U.S. Patent Application Publication No. 2015/0191926 of Tavor, et al., discloses a robotic pool cleaner having a two-chamber filter. As debris accumulates in the first chamber, it may be sensed by an optical detector and moved—via automatic backwashing—to a second chamber of the filter. A non-return valve is employed to prevent debris in the second chamber from returning to the first chamber. Nevertheless, acknowledged in the Tavor application is that, from time to time, debris must be removed from the second chamber manually.
The entire contents of the Polimeni, Jr. patent and the Tavor application are incorporated herein by this reference. Both filings seek to reduce filter clogging through automatic activity when a switch or sensor changes state. Neither, however, contemplates notifying a user or operator of a pool that the on-board filter of an APC is clogged.

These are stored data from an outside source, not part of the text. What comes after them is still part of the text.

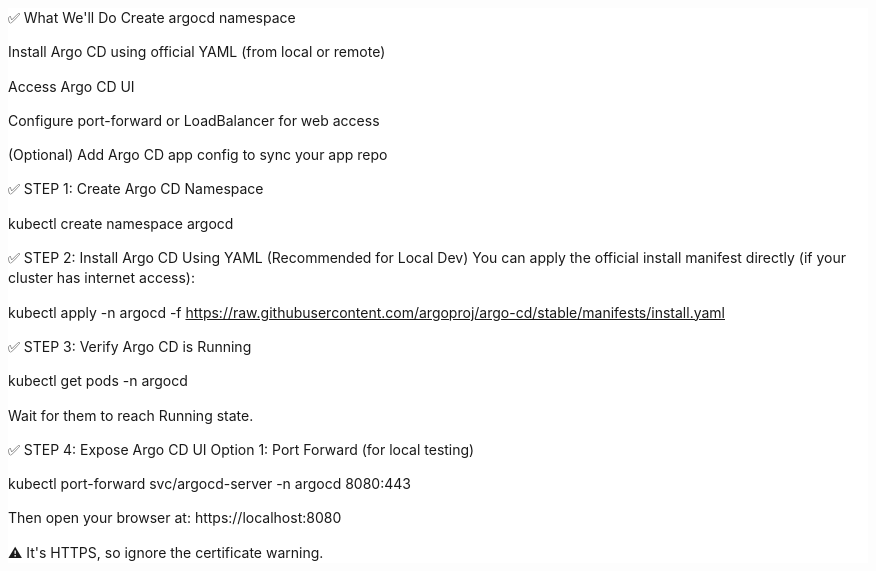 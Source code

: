 




✅ What We'll Do
Create argocd namespace

Install Argo CD using official YAML (from local or remote)

Access Argo CD UI

Configure port-forward or LoadBalancer for web access

(Optional) Add Argo CD app config to sync your app repo





✅ STEP 1: Create Argo CD Namespace


kubectl create namespace argocd





✅ STEP 2: Install Argo CD Using YAML (Recommended for Local Dev)
You can apply the official install manifest directly (if your cluster has internet access):


kubectl apply -n argocd -f https://raw.githubusercontent.com/argoproj/argo-cd/stable/manifests/install.yaml








✅ STEP 3: Verify Argo CD is Running


kubectl get pods -n argocd


Wait for them to reach Running state.




✅ STEP 4: Expose Argo CD UI
Option 1: Port Forward (for local testing)




kubectl port-forward svc/argocd-server -n argocd 8080:443







Then open your browser at: https://localhost:8080

⚠️ It's HTTPS, so ignore the certificate warning.




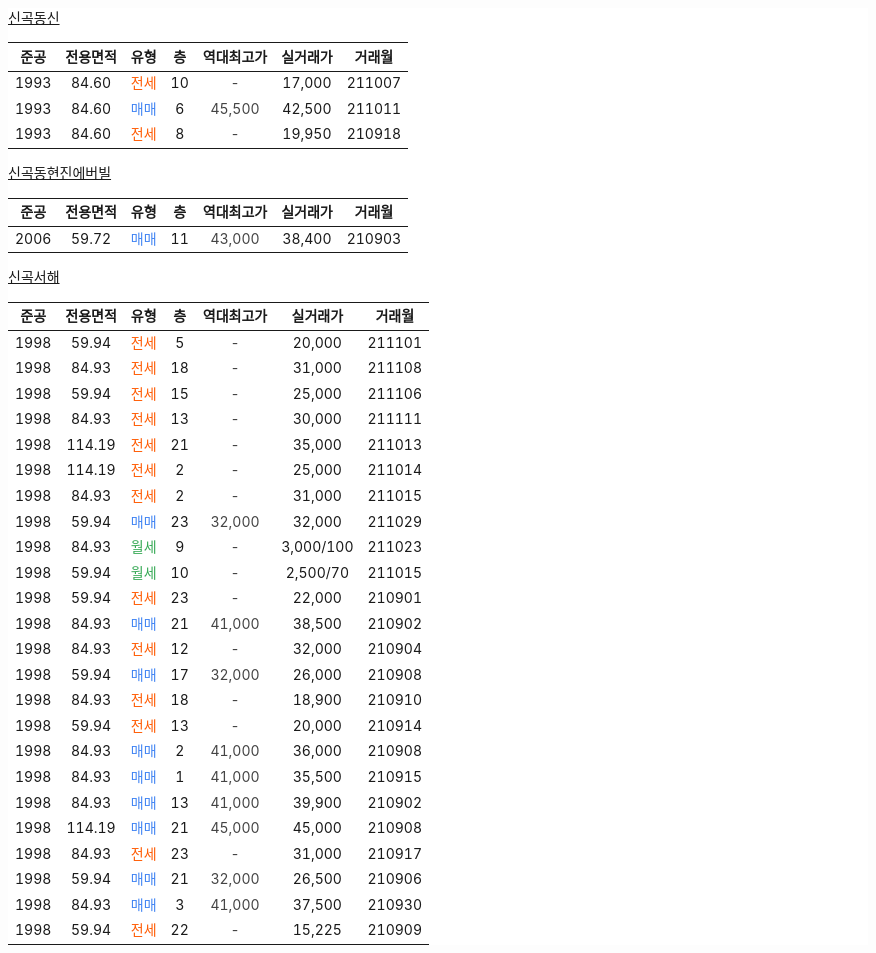 [신곡동신](https://search.naver.com/search.naver?query=%EA%B2%BD%EA%B8%B0%EB%8F%84+%EC%9D%98%EC%A0%95%EB%B6%80%EC%8B%9C+%EC%8B%A0%EA%B3%A1%EB%8F%99+%EC%8B%A0%EA%B3%A1%EB%8F%99%EC%8B%A0)

|준공|전용면적|유형|층|역대최고가|실거래가|거래월|
|:---:|:---:|:---:|:---:|:---:|:---:|:---:|
|1993|84.60|<span style="color:#ff5a00">전세</span>|10|<span style="color:#444444">-</span>|17,000|211007|
|1993|84.60|<span style="color:#4285f3">매매</span>|6|<span style="color:#444444">45,500</span>|42,500|211011|
|1993|84.60|<span style="color:#ff5a00">전세</span>|8|<span style="color:#444444">-</span>|19,950|210918|

[신곡동현진에버빌](https://search.naver.com/search.naver?query=%EA%B2%BD%EA%B8%B0%EB%8F%84+%EC%9D%98%EC%A0%95%EB%B6%80%EC%8B%9C+%EC%8B%A0%EA%B3%A1%EB%8F%99+%EC%8B%A0%EA%B3%A1%EB%8F%99%ED%98%84%EC%A7%84%EC%97%90%EB%B2%84%EB%B9%8C)

|준공|전용면적|유형|층|역대최고가|실거래가|거래월|
|:---:|:---:|:---:|:---:|:---:|:---:|:---:|
|2006|59.72|<span style="color:#4285f3">매매</span>|11|<span style="color:#444444">43,000</span>|38,400|210903|

[신곡서해](https://search.naver.com/search.naver?query=%EA%B2%BD%EA%B8%B0%EB%8F%84+%EC%9D%98%EC%A0%95%EB%B6%80%EC%8B%9C+%EC%8B%A0%EA%B3%A1%EB%8F%99+%EC%8B%A0%EA%B3%A1%EC%84%9C%ED%95%B4)

|준공|전용면적|유형|층|역대최고가|실거래가|거래월|
|:---:|:---:|:---:|:---:|:---:|:---:|:---:|
|1998|59.94|<span style="color:#ff5a00">전세</span>|5|<span style="color:#444444">-</span>|20,000|211101|
|1998|84.93|<span style="color:#ff5a00">전세</span>|18|<span style="color:#444444">-</span>|31,000|211108|
|1998|59.94|<span style="color:#ff5a00">전세</span>|15|<span style="color:#444444">-</span>|25,000|211106|
|1998|84.93|<span style="color:#ff5a00">전세</span>|13|<span style="color:#444444">-</span>|30,000|211111|
|1998|114.19|<span style="color:#ff5a00">전세</span>|21|<span style="color:#444444">-</span>|35,000|211013|
|1998|114.19|<span style="color:#ff5a00">전세</span>|2|<span style="color:#444444">-</span>|25,000|211014|
|1998|84.93|<span style="color:#ff5a00">전세</span>|2|<span style="color:#444444">-</span>|31,000|211015|
|1998|59.94|<span style="color:#4285f3">매매</span>|23|<span style="color:#444444">32,000</span>|32,000|211029|
|1998|84.93|<span style="color:#34a853">월세</span>|9|<span style="color:#444444">-</span>|3,000/100|211023|
|1998|59.94|<span style="color:#34a853">월세</span>|10|<span style="color:#444444">-</span>|2,500/70|211015|
|1998|59.94|<span style="color:#ff5a00">전세</span>|23|<span style="color:#444444">-</span>|22,000|210901|
|1998|84.93|<span style="color:#4285f3">매매</span>|21|<span style="color:#444444">41,000</span>|38,500|210902|
|1998|84.93|<span style="color:#ff5a00">전세</span>|12|<span style="color:#444444">-</span>|32,000|210904|
|1998|59.94|<span style="color:#4285f3">매매</span>|17|<span style="color:#444444">32,000</span>|26,000|210908|
|1998|84.93|<span style="color:#ff5a00">전세</span>|18|<span style="color:#444444">-</span>|18,900|210910|
|1998|59.94|<span style="color:#ff5a00">전세</span>|13|<span style="color:#444444">-</span>|20,000|210914|
|1998|84.93|<span style="color:#4285f3">매매</span>|2|<span style="color:#444444">41,000</span>|36,000|210908|
|1998|84.93|<span style="color:#4285f3">매매</span>|1|<span style="color:#444444">41,000</span>|35,500|210915|
|1998|84.93|<span style="color:#4285f3">매매</span>|13|<span style="color:#444444">41,000</span>|39,900|210902|
|1998|114.19|<span style="color:#4285f3">매매</span>|21|<span style="color:#444444">45,000</span>|45,000|210908|
|1998|84.93|<span style="color:#ff5a00">전세</span>|23|<span style="color:#444444">-</span>|31,000|210917|
|1998|59.94|<span style="color:#4285f3">매매</span>|21|<span style="color:#444444">32,000</span>|26,500|210906|
|1998|84.93|<span style="color:#4285f3">매매</span>|3|<span style="color:#444444">41,000</span>|37,500|210930|
|1998|59.94|<span style="color:#ff5a00">전세</span>|22|<span style="color:#444444">-</span>|15,225|210909|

U.S. Pat. No. 6,965,814 to Hadari, whose entire contents also are incorporated herein by this reference, details another robotic cleaner having a replaceable bag filter. The robot additionally includes a controller which periodically samples current to an impeller motor. As noted in the Hadari patent: “When the instantaneous sampled current exceeds a preset threshold value, . . . [the controller] issues a signal activating an indicator, e.g., a warning light, showing that the filter is partly clogged.” No clogging assessment is contemplated other than based on sampled current to the motor, however.